When someone talks about land based entity, definitely boundary matters. According to the dictionary ‘boundary’ is defines as follows: “In political geography an imaginary line between two nations separating the imaginary rights of one from the imaginary rights of another”(ambrose bierce, the devils dictionary, referenced from a presentation on PA Boundaries-a national and international  perspective by Richard Garstang)
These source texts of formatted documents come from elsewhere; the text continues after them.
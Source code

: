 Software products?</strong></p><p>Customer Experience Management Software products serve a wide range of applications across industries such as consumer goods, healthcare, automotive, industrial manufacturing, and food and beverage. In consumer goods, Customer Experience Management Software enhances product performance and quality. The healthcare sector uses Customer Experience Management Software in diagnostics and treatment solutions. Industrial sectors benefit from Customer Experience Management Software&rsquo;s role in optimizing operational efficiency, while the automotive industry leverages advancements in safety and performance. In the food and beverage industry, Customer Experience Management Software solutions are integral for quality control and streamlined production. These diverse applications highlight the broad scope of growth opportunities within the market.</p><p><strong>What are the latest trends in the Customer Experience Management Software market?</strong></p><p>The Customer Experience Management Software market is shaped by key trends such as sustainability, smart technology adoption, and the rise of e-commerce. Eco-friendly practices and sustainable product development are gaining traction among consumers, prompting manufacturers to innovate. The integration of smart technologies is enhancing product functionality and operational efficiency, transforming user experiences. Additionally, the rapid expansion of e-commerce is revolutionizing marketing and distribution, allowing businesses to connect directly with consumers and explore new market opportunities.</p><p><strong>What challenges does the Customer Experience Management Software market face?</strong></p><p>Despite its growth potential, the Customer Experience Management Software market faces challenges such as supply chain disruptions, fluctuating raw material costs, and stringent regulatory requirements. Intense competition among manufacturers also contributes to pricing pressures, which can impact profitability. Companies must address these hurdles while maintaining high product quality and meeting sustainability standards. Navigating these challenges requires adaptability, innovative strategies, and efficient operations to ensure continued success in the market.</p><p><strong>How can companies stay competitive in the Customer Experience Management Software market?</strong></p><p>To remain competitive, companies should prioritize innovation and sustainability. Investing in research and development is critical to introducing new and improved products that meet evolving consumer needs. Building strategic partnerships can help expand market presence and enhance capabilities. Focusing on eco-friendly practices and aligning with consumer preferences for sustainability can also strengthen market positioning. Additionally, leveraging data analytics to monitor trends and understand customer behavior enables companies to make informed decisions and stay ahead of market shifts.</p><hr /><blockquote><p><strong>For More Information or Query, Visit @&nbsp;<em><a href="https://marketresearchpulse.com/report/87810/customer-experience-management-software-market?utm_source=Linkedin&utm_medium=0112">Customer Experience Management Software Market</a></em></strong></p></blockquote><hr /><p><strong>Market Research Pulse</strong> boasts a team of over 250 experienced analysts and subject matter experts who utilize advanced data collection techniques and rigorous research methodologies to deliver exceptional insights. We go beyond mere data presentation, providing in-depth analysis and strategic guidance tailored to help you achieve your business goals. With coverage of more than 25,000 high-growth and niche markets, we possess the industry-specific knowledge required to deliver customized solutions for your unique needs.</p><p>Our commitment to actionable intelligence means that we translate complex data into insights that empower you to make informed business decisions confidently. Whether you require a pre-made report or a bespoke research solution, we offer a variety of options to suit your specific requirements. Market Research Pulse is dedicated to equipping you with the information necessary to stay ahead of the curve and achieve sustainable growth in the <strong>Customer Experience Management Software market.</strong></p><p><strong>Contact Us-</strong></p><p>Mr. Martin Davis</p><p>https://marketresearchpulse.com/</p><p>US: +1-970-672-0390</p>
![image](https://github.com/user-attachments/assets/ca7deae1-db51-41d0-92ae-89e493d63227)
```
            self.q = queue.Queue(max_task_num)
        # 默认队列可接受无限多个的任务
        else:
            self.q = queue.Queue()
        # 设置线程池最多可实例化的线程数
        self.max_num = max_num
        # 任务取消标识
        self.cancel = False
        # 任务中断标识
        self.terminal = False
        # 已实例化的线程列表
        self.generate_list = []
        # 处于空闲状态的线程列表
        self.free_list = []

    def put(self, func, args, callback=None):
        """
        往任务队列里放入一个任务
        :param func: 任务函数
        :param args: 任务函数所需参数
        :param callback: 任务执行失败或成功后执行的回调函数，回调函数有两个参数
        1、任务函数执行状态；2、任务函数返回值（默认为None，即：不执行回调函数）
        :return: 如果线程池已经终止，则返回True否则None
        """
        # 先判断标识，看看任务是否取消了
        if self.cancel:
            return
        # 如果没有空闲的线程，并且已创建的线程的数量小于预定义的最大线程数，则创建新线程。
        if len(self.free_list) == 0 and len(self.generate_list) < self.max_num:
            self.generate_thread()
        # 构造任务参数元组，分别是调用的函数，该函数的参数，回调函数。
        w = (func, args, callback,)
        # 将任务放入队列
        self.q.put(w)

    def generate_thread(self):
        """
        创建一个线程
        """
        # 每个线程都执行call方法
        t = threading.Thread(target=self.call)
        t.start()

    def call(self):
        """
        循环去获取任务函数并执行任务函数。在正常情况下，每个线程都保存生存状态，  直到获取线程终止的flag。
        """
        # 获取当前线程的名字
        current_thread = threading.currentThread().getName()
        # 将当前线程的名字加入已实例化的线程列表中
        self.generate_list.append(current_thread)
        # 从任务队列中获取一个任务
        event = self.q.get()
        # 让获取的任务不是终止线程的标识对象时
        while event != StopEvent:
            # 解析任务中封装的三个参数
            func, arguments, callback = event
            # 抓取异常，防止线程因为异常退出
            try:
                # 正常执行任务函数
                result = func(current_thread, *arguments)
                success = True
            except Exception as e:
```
Fitting the Protected Areas in this definition we will be separating the rights of ecology of land from the rights of humans.

Project Outlines

Study Area

In its first phase seven protected areas were selected as a model study;

I.   Ayubia National Park
II.  Hingol National Park
III. Kathar Game Reserve
IV.  Khunjerab National Park
V.   Kirthar  Protected Areas Complex
VI.  Machiara Narional Park
VII. Margallah Hills National Park

References from the report of Hingol National Park are taken for this particular write-up. Hingol National Park is geographically situated at Makran Coast at coordinates 65º 32' 12" East and 25º 42' 16" North. It is the second largest National Park of Pakistan with an area of 6,190km2 (619,043 hectares). In 1997 Dhrun, Hingol and the area in between Rodani-Kacho were declared as a National Park i.e. Hingol National Park (Ref. Notification No.SO (Dev) 12-VIII/92-93/FST/422-85 dated 04th March, 1997).


 


Materials and Methods

For the study, information was collected at different levels. Original notification was acquired from the relevant Govt. Department. SoP’s topographic sheets at a scale of 1:250,000 were taken as a reference. 15m Aster Satellite images were procured. Vector data at a scale of 1:75,000 were developed from different sources including ASTEER and Google Earth. ERDAS IMAGINE 8.7®, ArcView 3.1®, ArcGIS 9.0® and Map Source 4.0® were used for image processing, GIS mapping and GPS data retrieving respectively. Field maps, Garmin GPS 76 CSX receiver and a digital camera was used for field navigation and data recording.



 

A predefined top to bottom methodology was followed and all the phases of the workflow were completed according to the requirements.



 

A couple of detailed field surveys were conducted to collect the correct ground locations of boundary references, as ground-truth data always has an important impact in any GIS based study. Information from different reports was used to complete habitat mapping. Then a draft boundary of Hingol National Park was delineated on the basis of field survey data, Aster Images, Topographical maps and Habitat maps. This whole process of boundary delineation was completed under close consultation of Area Specific Committee.


 

Boundary References and Notification Format

Rivers, water channels, ground marks as Mud volcanoes and ridge lines were taken as major references. The side that is facing to the sea is delineated using references of bathymetric contour of 5 fathom.


A number of different notification formats were reviewed and a draft notification format was made to layout. This notification format consisted of three sessions: one was descriptive, second was GIS Map and third was the list of GIS boundary coordinates.

    
LandCover and Habitat Mapping

Keeping in mind the ecological significance of the area cover map of the Hingol National Park was developed by using the technique of visual interpretation, incorporating the ground truth data. Similarly existing reports and literature was used to map existing Fauna species of Hingol National Park.


 
Conclusion

The GIS based notification format worked as an initiative towards the conservation. The areas notified through this document will have a clear boundary line that will help the environmentalists and other major stakeholders to preserve the biological diversity of the Protected Area. The legally renotified protected area can have more significance in the form of physical boundary as well as the prevention from a threat to the biological ecosystems residing in it.